上杉謙信とはどんな人物?何をした人なのかエピソードや性格・人柄を解説!

戦国時代、荒れ狂う乱世の中で一際明るく輝いた武将、上杉謙信。義に生き、武田信玄との激しい戦いを繰り広げた川中島の合戦で名を馳せました。

独特の戦術と、敵であっても敬うその心が人々を惹きつけた謙信は、毘沙門天を崇拝し、自らをその化身として戦場に立ちました。常に前進を止めなかった謙信の生涯は、義を貫く厳しい戦国の世を象徴するエピソードに満ちています。

今回は、そんな上杉謙信の知られざる一面とその時代背景を紐解き、その魅力に迫ります。

目次

上杉謙信の出身地や生まれ年は?

上杉謙信は、1530年、越後守護代・長尾為景の四男として越後国の春日山城で生まれました。幼名を虎千代といいました。

7歳から14歳までの間は春日山城下の林泉寺で過ごし、深い学識と厚い仏心を育みました。病弱だった兄に変わって家督を継ぎ、長尾景虎と名乗り、越後守護代としての役割を果たし始めました。

上杉謙信は、武田晴信(信玄)や北条氏康、織田信長といった当時の名将たちと数多くの戦いを繰り広げました。特に、5回に渡る川中島の合戦は非常に有名です。

上杉謙信の戦い方は、ただの欲望からではなく、常に義を重んじたものでした。その象徴ともいえるのが、「敵に塩を送る」というエピソードです。

武田晴信が塩の供給を絶たれて困っている時、謙信は敵である彼に塩を送りました。この行為は、後の世に大いに讃えられました。

一方で和歌や書にも通じる文化人であり、その才能と教養は多くの人々に尊敬されました。彼の旗印である「毘」の文字は、彼の厚い信仰心を示しています。

生涯未婚を貫き、49歳でこの世を去った謙信ですが、彼の生き方や考え方は、現代にも多くの影響を与え、多くの人々に尊敬され続けています。

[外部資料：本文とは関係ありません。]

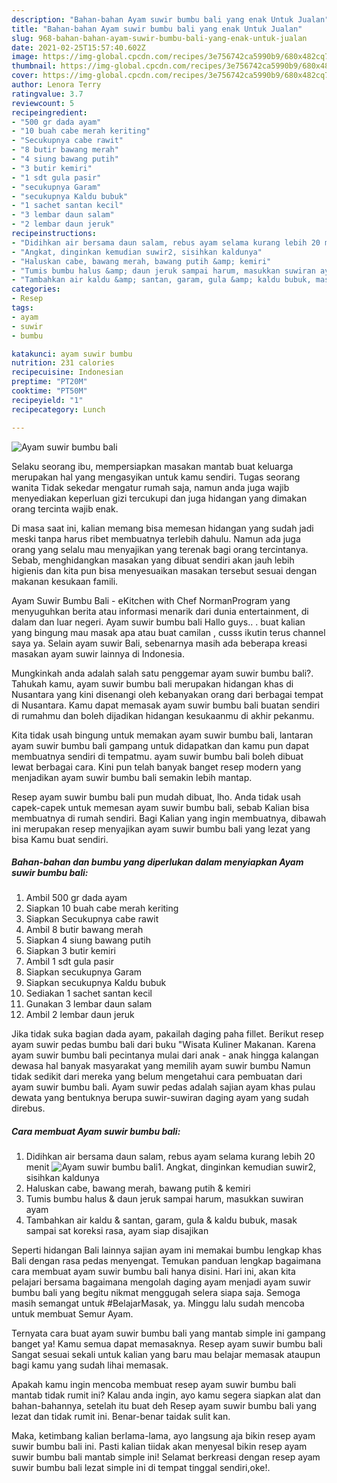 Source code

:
 ```yaml
---
description: "Bahan-bahan Ayam suwir bumbu bali yang enak Untuk Jualan"
title: "Bahan-bahan Ayam suwir bumbu bali yang enak Untuk Jualan"
slug: 968-bahan-bahan-ayam-suwir-bumbu-bali-yang-enak-untuk-jualan
date: 2021-02-25T15:57:40.602Z
image: https://img-global.cpcdn.com/recipes/3e756742ca5990b9/680x482cq70/ayam-suwir-bumbu-bali-foto-resep-utama.jpg
thumbnail: https://img-global.cpcdn.com/recipes/3e756742ca5990b9/680x482cq70/ayam-suwir-bumbu-bali-foto-resep-utama.jpg
cover: https://img-global.cpcdn.com/recipes/3e756742ca5990b9/680x482cq70/ayam-suwir-bumbu-bali-foto-resep-utama.jpg
author: Lenora Terry
ratingvalue: 3.7
reviewcount: 5
recipeingredient:
- "500 gr dada ayam"
- "10 buah cabe merah keriting"
- "Secukupnya cabe rawit"
- "8 butir bawang merah"
- "4 siung bawang putih"
- "3 butir kemiri"
- "1 sdt gula pasir"
- "secukupnya Garam"
- "secukupnya Kaldu bubuk"
- "1 sachet santan kecil"
- "3 lembar daun salam"
- "2 lembar daun jeruk"
recipeinstructions:
- "Didihkan air bersama daun salam, rebus ayam selama kurang lebih 20 menit"
- "Angkat, dinginkan kemudian suwir2, sisihkan kaldunya"
- "Haluskan cabe, bawang merah, bawang putih &amp; kemiri"
- "Tumis bumbu halus &amp; daun jeruk sampai harum, masukkan suwiran ayam"
- "Tambahkan air kaldu &amp; santan, garam, gula &amp; kaldu bubuk, masak sampai sat koreksi rasa, ayam siap disajikan"
categories:
- Resep
tags:
- ayam
- suwir
- bumbu

katakunci: ayam suwir bumbu 
nutrition: 231 calories
recipecuisine: Indonesian
preptime: "PT20M"
cooktime: "PT50M"
recipeyield: "1"
recipecategory: Lunch

---
```



![Ayam suwir bumbu bali](https://img-global.cpcdn.com/recipes/3e756742ca5990b9/680x482cq70/ayam-suwir-bumbu-bali-foto-resep-utama.jpg)

Selaku seorang ibu, mempersiapkan masakan mantab buat keluarga merupakan hal yang mengasyikan untuk kamu sendiri. Tugas seorang  wanita Tidak sekedar mengatur rumah saja, namun anda juga wajib menyediakan keperluan gizi tercukupi dan juga hidangan yang dimakan orang tercinta wajib enak.

Di masa  saat ini, kalian memang bisa memesan hidangan yang sudah jadi meski tanpa harus ribet membuatnya terlebih dahulu. Namun ada juga orang yang selalu mau menyajikan yang terenak bagi orang tercintanya. Sebab, menghidangkan masakan yang dibuat sendiri akan jauh lebih higienis dan kita pun bisa menyesuaikan masakan tersebut sesuai dengan makanan kesukaan famili. 

Ayam Suwir Bumbu Bali - eKitchen with Chef NormanProgram yang menyuguhkan berita atau informasi menarik dari dunia entertainment, di dalam dan luar negeri. Ayam suwir bumbu bali Hallo guys.. . buat kalian yang bingung mau masak apa atau buat camilan , cusss ikutin terus channel saya ya. Selain ayam suwir Bali, sebenarnya masih ada beberapa kreasi masakan ayam suwir lainnya di Indonesia.

Mungkinkah anda adalah salah satu penggemar ayam suwir bumbu bali?. Tahukah kamu, ayam suwir bumbu bali merupakan hidangan khas di Nusantara yang kini disenangi oleh kebanyakan orang dari berbagai tempat di Nusantara. Kamu dapat memasak ayam suwir bumbu bali buatan sendiri di rumahmu dan boleh dijadikan hidangan kesukaanmu di akhir pekanmu.

Kita tidak usah bingung untuk memakan ayam suwir bumbu bali, lantaran ayam suwir bumbu bali gampang untuk didapatkan dan kamu pun dapat membuatnya sendiri di tempatmu. ayam suwir bumbu bali boleh dibuat lewat berbagai cara. Kini pun telah banyak banget resep modern yang menjadikan ayam suwir bumbu bali semakin lebih mantap.

Resep ayam suwir bumbu bali pun mudah dibuat, lho. Anda tidak usah capek-capek untuk memesan ayam suwir bumbu bali, sebab Kalian bisa membuatnya di rumah sendiri. Bagi Kalian yang ingin membuatnya, dibawah ini merupakan resep menyajikan ayam suwir bumbu bali yang lezat yang bisa Kamu buat sendiri.

<!--inarticleads1-->

##### Bahan-bahan dan bumbu yang diperlukan dalam menyiapkan Ayam suwir bumbu bali:

1. Ambil 500 gr dada ayam
1. Siapkan 10 buah cabe merah keriting
1. Siapkan Secukupnya cabe rawit
1. Ambil 8 butir bawang merah
1. Siapkan 4 siung bawang putih
1. Siapkan 3 butir kemiri
1. Ambil 1 sdt gula pasir
1. Siapkan secukupnya Garam
1. Siapkan secukupnya Kaldu bubuk
1. Sediakan 1 sachet santan kecil
1. Gunakan 3 lembar daun salam
1. Ambil 2 lembar daun jeruk


Jika tidak suka bagian dada ayam, pakailah daging paha fillet. Berikut resep ayam suwir pedas bumbu bali dari buku &#34;Wisata Kuliner Makanan. Karena ayam suwir bumbu bali pecintanya mulai dari anak - anak hingga kalangan dewasa hal banyak masyarakat yang memilih ayam suwir bumbu Namun tidak sedikit dari mereka yang belum mengetahui cara pembuatan dari ayam suwir bumbu bali. Ayam suwir pedas adalah sajian ayam khas pulau dewata yang bentuknya berupa suwir-suwiran daging ayam yang sudah direbus. 

<!--inarticleads2-->

##### Cara membuat Ayam suwir bumbu bali:

1. Didihkan air bersama daun salam, rebus ayam selama kurang lebih 20 menit
<img src="https://img-global.cpcdn.com/steps/fc1dd089207a06d3/160x128cq70/ayam-suwir-bumbu-bali-langkah-memasak-1-foto.jpg" alt="Ayam suwir bumbu bali">1. Angkat, dinginkan kemudian suwir2, sisihkan kaldunya
1. Haluskan cabe, bawang merah, bawang putih &amp; kemiri
1. Tumis bumbu halus &amp; daun jeruk sampai harum, masukkan suwiran ayam
1. Tambahkan air kaldu &amp; santan, garam, gula &amp; kaldu bubuk, masak sampai sat koreksi rasa, ayam siap disajikan


Seperti hidangan Bali lainnya sajian ayam ini memakai bumbu lengkap khas Bali dengan rasa pedas menyengat. Temukan panduan lengkap bagaimana cara membuat ayam suwir bumbu bali hanya disini. Hari ini, akan kita pelajari bersama bagaimana mengolah daging ayam menjadi ayam suwir bumbu bali yang begitu nikmat menggugah selera siapa saja. Semoga masih semangat untuk #BelajarMasak, ya. Minggu lalu sudah mencoba untuk membuat Semur Ayam. 

Ternyata cara buat ayam suwir bumbu bali yang mantab simple ini gampang banget ya! Kamu semua dapat memasaknya. Resep ayam suwir bumbu bali Sangat sesuai sekali untuk kalian yang baru mau belajar memasak ataupun bagi kamu yang sudah lihai memasak.

Apakah kamu ingin mencoba membuat resep ayam suwir bumbu bali mantab tidak rumit ini? Kalau anda ingin, ayo kamu segera siapkan alat dan bahan-bahannya, setelah itu buat deh Resep ayam suwir bumbu bali yang lezat dan tidak rumit ini. Benar-benar taidak sulit kan. 

Maka, ketimbang kalian berlama-lama, ayo langsung aja bikin resep ayam suwir bumbu bali ini. Pasti kalian tiidak akan menyesal bikin resep ayam suwir bumbu bali mantab simple ini! Selamat berkreasi dengan resep ayam suwir bumbu bali lezat simple ini di tempat tinggal sendiri,oke!.

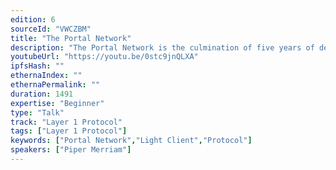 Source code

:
 ```yaml
---
edition: 6
sourceId: "VWCZBM"
title: "The Portal Network"
description: "The Portal Network is the culmination of five years of development and research targeting lightweight access to the Ethereum Protocol.  Learn what the Portal Network is, how it works, and what it will mean for Ethereum to have a reliable decentralized network tailor made for end users to interact with the Ethereum protocol."
youtubeUrl: "https://youtu.be/0stc9jnQLXA"
ipfsHash: ""
ethernaIndex: ""
ethernaPermalink: ""
duration: 1491
expertise: "Beginner"
type: "Talk"
track: "Layer 1 Protocol"
tags: ["Layer 1 Protocol"]
keywords: ["Portal Network","Light Client","Protocol"]
speakers: ["Piper Merriam"]
---
```

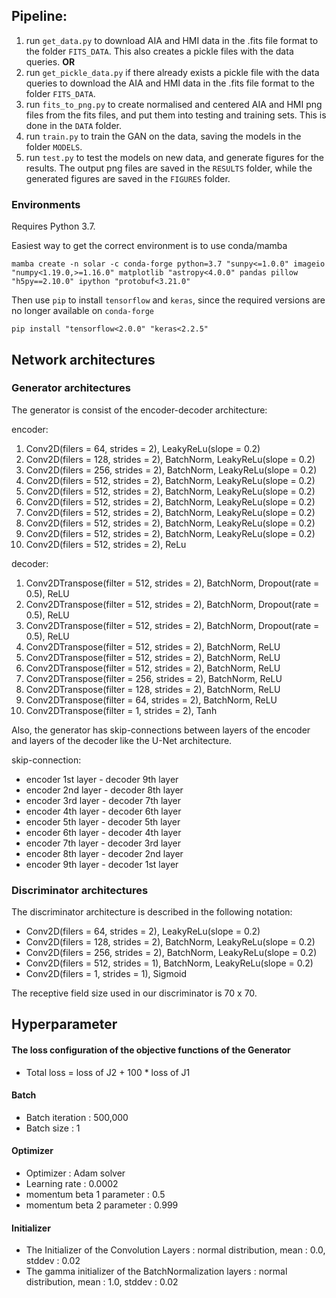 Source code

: ## Pipeline:

1. run `get_data.py` to download AIA and HMI data in the .fits file format to the folder `FITS_DATA`. This also creates a pickle files with the data queries. **OR**
1. run `get_pickle_data.py` if there already exists a pickle file with the data queries to download the AIA and HMI data in the .fits file format to the folder `FITS_DATA`.
2. run `fits_to_png.py` to create normalised and centered AIA and HMI png files from the fits files, and put them into testing and training sets. This is done in the `DATA` folder.
3. run `train.py` to train the GAN on the data, saving the models in the folder `MODELS`.
4. run `test.py` to test the models on new data, and generate figures for the results. The output png files are saved in the `RESULTS` folder, while the generated figures are saved in the `FIGURES` folder.

### Environments
Requires Python 3.7.

Easiest way to get the correct environment is to use conda/mamba

```
mamba create -n solar -c conda-forge python=3.7 "sunpy<=1.0.0" imageio "numpy<1.19.0,>=1.16.0" matplotlib "astropy<4.0.0" pandas pillow "h5py==2.10.0" ipython "protobuf<3.21.0"
```

Then use `pip` to install `tensorflow` and `keras`, since the required versions are no longer available on `conda-forge`

```
pip install "tensorflow<2.0.0" "keras<2.2.5"
```

## Network architectures

### Generator architectures

The generator is consist of the encoder-decoder architecture:

encoder:

1. Conv2D(filers = 64, strides = 2), LeakyReLu(slope = 0.2)
2. Conv2D(filers = 128, strides = 2), BatchNorm, LeakyReLu(slope = 0.2)
3. Conv2D(filers = 256, strides = 2), BatchNorm, LeakyReLu(slope = 0.2)
4. Conv2D(filers = 512, strides = 2), BatchNorm, LeakyReLu(slope = 0.2)
5. Conv2D(filers = 512, strides = 2), BatchNorm, LeakyReLu(slope = 0.2)
6. Conv2D(filers = 512, strides = 2), BatchNorm, LeakyReLu(slope = 0.2)
7. Conv2D(filers = 512, strides = 2), BatchNorm, LeakyReLu(slope = 0.2)
8. Conv2D(filers = 512, strides = 2), BatchNorm, LeakyReLu(slope = 0.2)
9. Conv2D(filers = 512, strides = 2), BatchNorm, LeakyReLu(slope = 0.2)
10. Conv2D(filers = 512, strides = 2), ReLu

decoder:

1. Conv2DTranspose(filter = 512, strides = 2), BatchNorm, Dropout(rate = 0.5), ReLU
2. Conv2DTranspose(filter = 512, strides = 2), BatchNorm, Dropout(rate = 0.5), ReLU
3. Conv2DTranspose(filter = 512, strides = 2), BatchNorm, Dropout(rate = 0.5), ReLU
4. Conv2DTranspose(filter = 512, strides = 2), BatchNorm, ReLU
5. Conv2DTranspose(filter = 512, strides = 2), BatchNorm, ReLU
6. Conv2DTranspose(filter = 512, strides = 2), BatchNorm, ReLU
7. Conv2DTranspose(filter = 256, strides = 2), BatchNorm, ReLU
8. Conv2DTranspose(filter = 128, strides = 2), BatchNorm, ReLU
9. Conv2DTranspose(filter = 64, strides = 2), BatchNorm, ReLU
10. Conv2DTranspose(filter = 1, strides = 2), Tanh

Also, the generator has skip-connections between layers of the encoder and layers of the decoder like the U-Net architecture.

skip-connection:

* encoder 1st layer - decoder 9th layer
* encoder 2nd layer - decoder 8th layer
* encoder 3rd layer - decoder 7th layer
* encoder 4th layer - decoder 6th layer
* encoder 5th layer - decoder 5th layer
* encoder 6th layer - decoder 4th layer
* encoder 7th layer - decoder 3rd layer
* encoder 8th layer - decoder 2nd layer
* encoder 9th layer - decoder 1st layer

### Discriminator architectures

The discriminator architecture is described in the following notation:
* Conv2D(filers = 64, strides = 2), LeakyReLu(slope = 0.2)
* Conv2D(filers = 128, strides = 2), BatchNorm, LeakyReLu(slope = 0.2)
* Conv2D(filers = 256, strides = 2), BatchNorm, LeakyReLu(slope = 0.2)
* Conv2D(filers = 512, strides = 1), BatchNorm, LeakyReLu(slope = 0.2)
* Conv2D(filers = 1, strides = 1), Sigmoid

The receptive field size used in our discriminator is 70 x 70.

## Hyperparameter

#### The loss configuration of the objective functions of the Generator
* Total loss = loss of J2 + 100 * loss of J1

#### Batch
* Batch iteration : 500,000
* Batch size : 1

#### Optimizer
* Optimizer : Adam solver
* Learning rate : 0.0002
* momentum beta 1 parameter : 0.5
* momentum beta 2 parameter : 0.999

#### Initializer
* The Initializer of the Convolution Layers : normal distribution, mean : 0.0, stddev : 0.02
* The gamma initializer of the BatchNormalization layers : normal distribution, mean : 1.0, stddev : 0.02
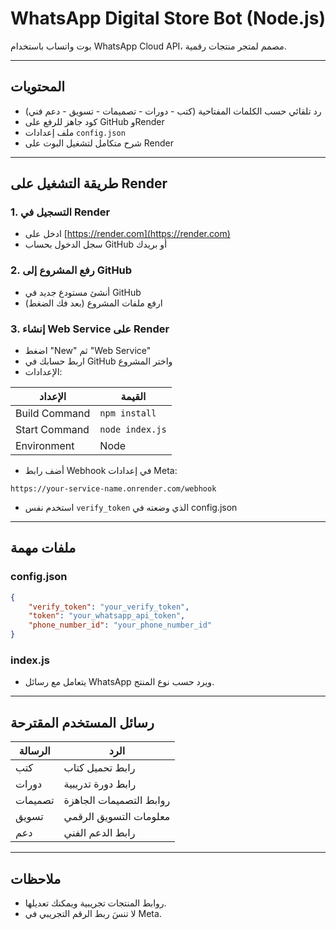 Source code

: # WhatsApp Digital Store Bot (Node.js)

بوت واتساب باستخدام WhatsApp Cloud API، مصمم لمتجر منتجات رقمية.

---

## المحتويات
- رد تلقائي حسب الكلمات المفتاحية (كتب - دورات - تصميمات - تسويق - دعم فني)
- كود جاهز للرفع على GitHub وRender
- ملف إعدادات `config.json`
- شرح متكامل لتشغيل البوت على Render

---

## طريقة التشغيل على Render

### 1. التسجيل في Render
- ادخل على [https://render.com](https://render.com)
- سجل الدخول بحساب GitHub أو بريدك

### 2. رفع المشروع إلى GitHub
- أنشئ مستودع جديد في GitHub
- ارفع ملفات المشروع (بعد فك الضغط)

### 3. إنشاء Web Service على Render
- اضغط "New" ثم "Web Service"
- اربط حسابك في GitHub واختر المشروع
- الإعدادات:

| الإعداد | القيمة |
|--------|--------|
| Build Command | `npm install` |
| Start Command | `node index.js` |
| Environment | Node |

- أضف رابط Webhook في إعدادات Meta:
```
https://your-service-name.onrender.com/webhook
```

- استخدم نفس `verify_token` الذي وضعته في config.json

---

## ملفات مهمة

### config.json
```json
{
    "verify_token": "your_verify_token",
    "token": "your_whatsapp_api_token",
    "phone_number_id": "your_phone_number_id"
}
```

### index.js
- يتعامل مع رسائل WhatsApp ويرد حسب نوع المنتج.

---

## رسائل المستخدم المقترحة

| الرسالة | الرد |
|--------|------|
| كتب | رابط تحميل كتاب |
| دورات | رابط دورة تدريبية |
| تصميمات | روابط التصميمات الجاهزة |
| تسويق | معلومات التسويق الرقمي |
| دعم | رابط الدعم الفني |

---

## ملاحظات
- روابط المنتجات تجريبية ويمكنك تعديلها.
- لا تنسَ ربط الرقم التجريبي في Meta.


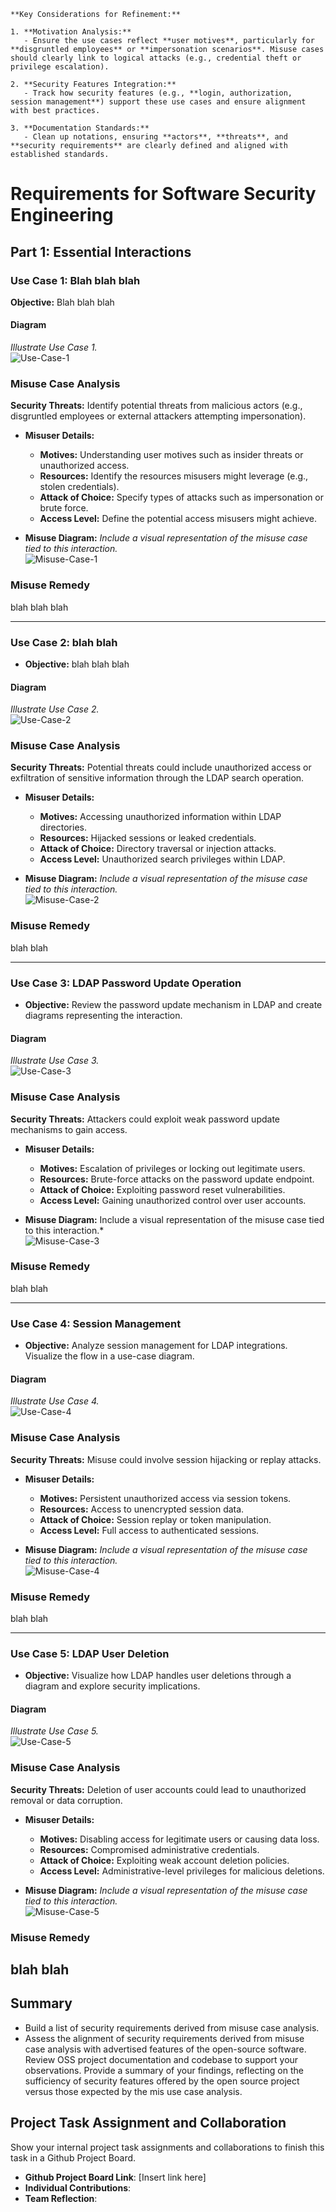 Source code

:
 ```
**Key Considerations for Refinement:**

1. **Motivation Analysis:**
   - Ensure the use cases reflect **user motives**, particularly for **disgruntled employees** or **impersonation scenarios**. Misuse cases should clearly link to logical attacks (e.g., credential theft or privilege escalation).

2. **Security Features Integration:**
   - Track how security features (e.g., **login, authorization, session management**) support these use cases and ensure alignment with best practices.

3. **Documentation Standards:**
   - Clean up notations, ensuring **actors**, **threats**, and **security requirements** are clearly defined and aligned with established standards.
```

# Requirements for Software Security Engineering
## Part 1: Essential Interactions
### Use Case 1: Blah blah blah
**Objective:** Blah blah blah

#### Diagram
*Illustrate Use Case 1.*  
![Use-Case-1](https://placehold.co/400x200/EEE/31343C)

### **Misuse Case Analysis**
**Security Threats:** Identify potential threats from malicious actors (e.g., disgruntled employees or external attackers attempting impersonation).
- **Misuser Details:**
    - **Motives:** Understanding user motives such as insider threats or unauthorized access.
    - **Resources:** Identify the resources misusers might leverage (e.g., stolen credentials).
    - **Attack of Choice:** Specify types of attacks such as impersonation or brute force.
    - **Access Level:** Define the potential access misusers might achieve.

- **Misuse Diagram:**
    *Include a visual representation of the misuse case tied to this interaction.*  
    ![Misuse-Case-1](https://placehold.co/400x200/EEE/31343C)  

### Misuse Remedy
blah blah blah

---

### Use Case 2: blah blah

- **Objective:** blah blah blah

#### Diagram
*Illustrate Use Case 2.*  
![Use-Case-2](https://placehold.co/400x200/EEE/31343C)

### **Misuse Case Analysis**
**Security Threats:** Potential threats could include unauthorized access or exfiltration of sensitive information through the LDAP search operation.
- **Misuser Details:**
    - **Motives:** Accessing unauthorized information within LDAP directories.
    - **Resources:** Hijacked sessions or leaked credentials.
    - **Attack of Choice:** Directory traversal or injection attacks.
    - **Access Level:** Unauthorized search privileges within LDAP.

- **Misuse Diagram:**
    *Include a visual representation of the misuse case tied to this interaction.*  
    ![Misuse-Case-2](https://placehold.co/400x200/EEE/31343C)  

### Misuse Remedy
blah blah

---

### Use Case 3: LDAP Password Update Operation

- **Objective:** Review the password update mechanism in LDAP and create diagrams representing the interaction.

#### Diagram
*Illustrate Use Case 3.*  
![Use-Case-3](https://placehold.co/400x200/EEE/31343C)

### **Misuse Case Analysis**
**Security Threats:** Attackers could exploit weak password update mechanisms to gain access.
- **Misuser Details:**
    - **Motives:** Escalation of privileges or locking out legitimate users.
    - **Resources:** Brute-force attacks on the password update endpoint.
    - **Attack of Choice:** Exploiting password reset vulnerabilities.
    - **Access Level:** Gaining unauthorized control over user accounts.

- **Misuse Diagram:**
Include a visual representation of the misuse case tied to this interaction.*  
![Misuse-Case-3](https://placehold.co/400x200/EEE/31343C)

### Misuse Remedy
blah blah

---

### Use Case 4: Session Management

- **Objective:** Analyze session management for LDAP integrations. Visualize the flow in a use-case diagram.

#### Diagram
*Illustrate Use Case 4.*  
![Use-Case-4](https://placehold.co/400x200/EEE/31343C)

### **Misuse Case Analysis**
**Security Threats:** Misuse could involve session hijacking or replay attacks.
- **Misuser Details:**
    - **Motives:** Persistent unauthorized access via session tokens.
    - **Resources:** Access to unencrypted session data.
    - **Attack of Choice:** Session replay or token manipulation.
    - **Access Level:** Full access to authenticated sessions.

- **Misuse Diagram:**
    *Include a visual representation of the misuse case tied to this interaction.*  
    ![Misuse-Case-4](https://placehold.co/400x200/EEE/31343C)  

### Misuse Remedy
blah blah

---

### Use Case 5: LDAP User Deletion

- **Objective:** Visualize how LDAP handles user deletions through a diagram and explore security implications.

#### Diagram
*Illustrate Use Case 5.*  
![Use-Case-5](https://placehold.co/400x200/EEE/31343C)

### **Misuse Case Analysis**
**Security Threats:** Deletion of user accounts could lead to unauthorized removal or data corruption.
- **Misuser Details:**
    - **Motives:** Disabling access for legitimate users or causing data loss.
    - **Resources:** Compromised administrative credentials.
    - **Attack of Choice:** Exploiting weak account deletion policies.
    - **Access Level:** Administrative-level privileges for malicious deletions.

- **Misuse Diagram:**
    *Include a visual representation of the misuse case tied to this interaction.*  
    ![Misuse-Case-5](https://placehold.co/400x200/EEE/31343C)  

### Misuse Remedy
blah blah
---

## Summary 
- Build a list of security requirements derived from misuse case analysis. 
- Assess the alignment of security requirements derived from misuse case analysis with advertised features of the open-source software. Review OSS project documentation and codebase to support your observations. Provide a summary of your findings, reflecting on the sufficiency of security features offered by the open source project versus those expected by the mis use case analysis.

## Project Task Assignment and Collaboration
Show your internal project task assignments and collaborations to finish this task in a Github Project Board. 
- **Github Project Board Link**: [Insert link here]
- **Individual Contributions**: 
- **Team Reflection**: 
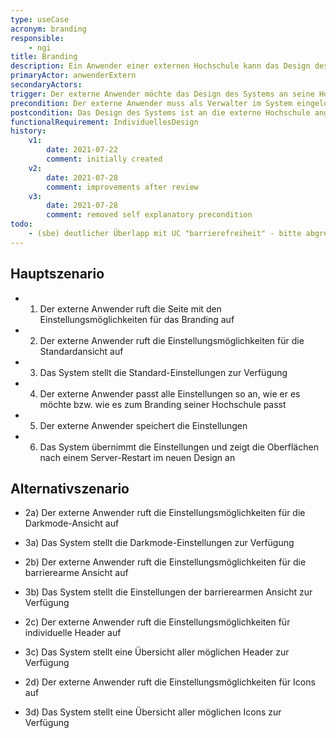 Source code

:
 ```yaml
---
type: useCase
acronym: branding
responsible: 
    - ngi
title: Branding
description: Ein Anwender einer externen Hochschule kann das Design des Systems individuell anpassen
primaryActor: anwenderExtern
secondaryActors:
trigger: Der externe Anwender möchte das Design des Systems an seine Hochschule anpassen
precondition: Der externe Anwender muss als Verwalter im System eingeloggt sein
postcondition: Das Design des Systems ist an die externe Hochschule angepasst
functionalRequirement: IndividuellesDesign
history:
    v1:
        date: 2021-07-22
        comment: initially created
    v2: 
        date: 2021-07-28
        comment: improvements after review
    v3:
        date: 2021-07-28
        comment: removed self explanatory precondition
todo: 
    - (sbe) deutlicher Überlapp mit UC "barrierefreiheit" - bitte abgrenzen oder zusammenführen
---
```


## Hauptszenario

* 1) Der externe Anwender ruft die Seite mit den Einstellungsmöglichkeiten für das Branding auf
* 2) Der externe Anwender ruft die Einstellungsmöglichkeiten für die Standardansicht auf
* 3) Das System stellt die Standard-Einstellungen zur Verfügung
* 4) Der externe Anwender passt alle  Einstellungen so an, wie er es möchte bzw. wie es zum Branding seiner Hochschule passt
* 5) Der externe Anwender speichert die Einstellungen
* 6) Das System übernimmt die Einstellungen und zeigt die Oberflächen nach einem Server-Restart im neuen Design an

## Alternativszenario

* 2a) Der externe Anwender ruft die Einstellungsmöglichkeiten für die Darkmode-Ansicht auf
* 3a) Das System stellt die Darkmode-Einstellungen zur Verfügung

* 2b) Der externe Anwender ruft die Einstellungsmöglichkeiten für die barrierearme Ansicht auf
* 3b) Das System stellt die Einstellungen der barrierearmen Ansicht zur Verfügung

* 2c) Der externe Anwender ruft die Einstellungsmöglichkeiten für individuelle Header auf
* 3c) Das System stellt eine Übersicht aller möglichen Header zur Verfügung

* 2d) Der externe Anwender ruft die Einstellungsmöglichkeiten für Icons auf
* 3d) Das System stellt eine Übersicht aller möglichen Icons zur Verfügung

彼の正義感あふれる生き方や、戦だけではなく文化にも造詣が深いところは、特に心に残ります。謙信のような武将は、戦国時代においても非常に稀であり、そのため、私たちにとっても大切な教訓となるのです。

上杉謙信の人生とは?やったことや人となり

上杉謙信は、戦略家としてだけでなく、人々を惹きつけるカリスマ性と、時に敵でさえも敬愛するその人柄にありました。

まずは、上杉謙信の光と影を織り交ぜながら、その生涯を深く掘り下げていきます。

幼少期から越後統一まで

上杉謙信は、1530年(享禄3年)1月21日に越後国春日山城で長尾為景の四男として誕生しました。彼の母は越後栖吉城主・長尾房景の娘・虎御前であり、幼名は虎千代といいました。幼少期からその出自は、越後国の政治情勢に大きく関わる環境で育ちました。

1536年、父・為景が隠居し、兄・長尾晴景が家督を継ぎました。虎千代は林泉寺に入門し、そこで学問や武道を学びました。この時期は、彼の精神性や武勇に大きな影響を与えたとされています。

1542年、為景が病没し、虎千代は甲冑を着け、亡父の柩を護送しました。この一連の出来事は彼の勇気と家族への深い愛情を示しています。

翌1543年には元服し、長尾景虎と名乗りました。その後、彼は栃尾城の戦いで初陣を飾り、敵を撃退しました。この戦いは、彼の戦略的思考と勇猛さを証明する出来事となりました。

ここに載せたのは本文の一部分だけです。